→ WHAT YOU HAVE TO DO: Below is a block of records. Copy every line in it that contains the word "DoxyCompactItemize".

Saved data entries
%%

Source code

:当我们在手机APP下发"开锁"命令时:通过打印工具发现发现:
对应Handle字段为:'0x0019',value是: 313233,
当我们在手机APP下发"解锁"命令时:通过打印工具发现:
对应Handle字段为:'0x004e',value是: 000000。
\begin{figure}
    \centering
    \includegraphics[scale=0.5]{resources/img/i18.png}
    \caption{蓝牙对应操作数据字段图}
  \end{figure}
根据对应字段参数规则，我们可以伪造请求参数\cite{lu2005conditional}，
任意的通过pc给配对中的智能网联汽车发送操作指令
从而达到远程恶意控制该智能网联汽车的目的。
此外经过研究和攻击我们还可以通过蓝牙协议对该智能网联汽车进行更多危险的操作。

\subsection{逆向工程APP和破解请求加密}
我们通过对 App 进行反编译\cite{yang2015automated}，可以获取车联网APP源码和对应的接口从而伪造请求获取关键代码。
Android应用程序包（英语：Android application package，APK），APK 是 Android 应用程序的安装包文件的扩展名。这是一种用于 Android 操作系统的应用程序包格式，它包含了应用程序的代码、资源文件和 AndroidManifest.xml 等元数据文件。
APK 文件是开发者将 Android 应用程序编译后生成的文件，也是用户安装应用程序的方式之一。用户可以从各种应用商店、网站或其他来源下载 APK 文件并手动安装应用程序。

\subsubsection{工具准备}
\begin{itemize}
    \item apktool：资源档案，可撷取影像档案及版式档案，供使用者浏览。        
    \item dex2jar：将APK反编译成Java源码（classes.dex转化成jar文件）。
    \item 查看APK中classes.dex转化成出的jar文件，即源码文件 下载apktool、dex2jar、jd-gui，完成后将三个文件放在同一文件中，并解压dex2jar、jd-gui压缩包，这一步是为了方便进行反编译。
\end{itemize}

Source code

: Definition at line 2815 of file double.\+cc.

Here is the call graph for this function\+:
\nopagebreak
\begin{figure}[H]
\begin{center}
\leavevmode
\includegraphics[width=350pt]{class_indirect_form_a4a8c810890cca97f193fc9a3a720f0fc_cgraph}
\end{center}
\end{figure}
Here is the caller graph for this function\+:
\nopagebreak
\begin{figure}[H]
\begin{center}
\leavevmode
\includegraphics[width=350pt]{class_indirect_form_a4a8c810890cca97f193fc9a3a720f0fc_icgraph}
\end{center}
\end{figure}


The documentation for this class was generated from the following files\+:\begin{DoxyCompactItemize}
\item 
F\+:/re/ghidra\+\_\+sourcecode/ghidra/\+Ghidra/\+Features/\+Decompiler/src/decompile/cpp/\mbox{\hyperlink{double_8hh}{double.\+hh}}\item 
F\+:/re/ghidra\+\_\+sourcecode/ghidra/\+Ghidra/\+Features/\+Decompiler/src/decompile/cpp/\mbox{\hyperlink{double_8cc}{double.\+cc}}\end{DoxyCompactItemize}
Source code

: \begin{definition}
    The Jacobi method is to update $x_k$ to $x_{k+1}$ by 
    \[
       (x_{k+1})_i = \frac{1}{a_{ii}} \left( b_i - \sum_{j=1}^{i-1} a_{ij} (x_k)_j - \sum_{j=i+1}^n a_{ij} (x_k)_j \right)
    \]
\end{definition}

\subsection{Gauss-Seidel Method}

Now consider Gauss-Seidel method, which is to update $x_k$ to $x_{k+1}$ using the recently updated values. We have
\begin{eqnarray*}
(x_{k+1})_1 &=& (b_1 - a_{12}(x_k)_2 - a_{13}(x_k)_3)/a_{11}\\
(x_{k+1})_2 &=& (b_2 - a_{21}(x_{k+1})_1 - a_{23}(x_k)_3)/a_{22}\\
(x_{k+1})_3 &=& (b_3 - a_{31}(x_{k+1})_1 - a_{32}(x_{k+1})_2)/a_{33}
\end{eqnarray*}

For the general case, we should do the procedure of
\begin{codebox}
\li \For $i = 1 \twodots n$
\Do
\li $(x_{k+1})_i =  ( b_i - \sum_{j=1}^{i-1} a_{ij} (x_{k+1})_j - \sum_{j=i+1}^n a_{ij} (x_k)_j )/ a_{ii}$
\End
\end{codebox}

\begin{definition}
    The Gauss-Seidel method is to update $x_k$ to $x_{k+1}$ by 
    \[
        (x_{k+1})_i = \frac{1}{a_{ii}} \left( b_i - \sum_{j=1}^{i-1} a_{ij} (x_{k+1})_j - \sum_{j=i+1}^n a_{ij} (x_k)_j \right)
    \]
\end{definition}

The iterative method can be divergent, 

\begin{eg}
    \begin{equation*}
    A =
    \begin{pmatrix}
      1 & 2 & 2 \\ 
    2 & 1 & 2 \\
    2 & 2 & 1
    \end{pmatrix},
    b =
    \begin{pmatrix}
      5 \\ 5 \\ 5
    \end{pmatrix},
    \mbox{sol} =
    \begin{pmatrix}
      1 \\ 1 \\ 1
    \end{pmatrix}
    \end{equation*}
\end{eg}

%%

→ RESPONSE AREA:
The documentation for this class was generated from the following files\+:\begin{DoxyCompactItemize}
F\+:/re/ghidra\+\_\+sourcecode/ghidra/\+Ghidra/\+Features/\+Decompiler/src/decompile/cpp/\mbox{\hyperlink{double_8cc}{double.\+cc}}\end{DoxyCompactItemize}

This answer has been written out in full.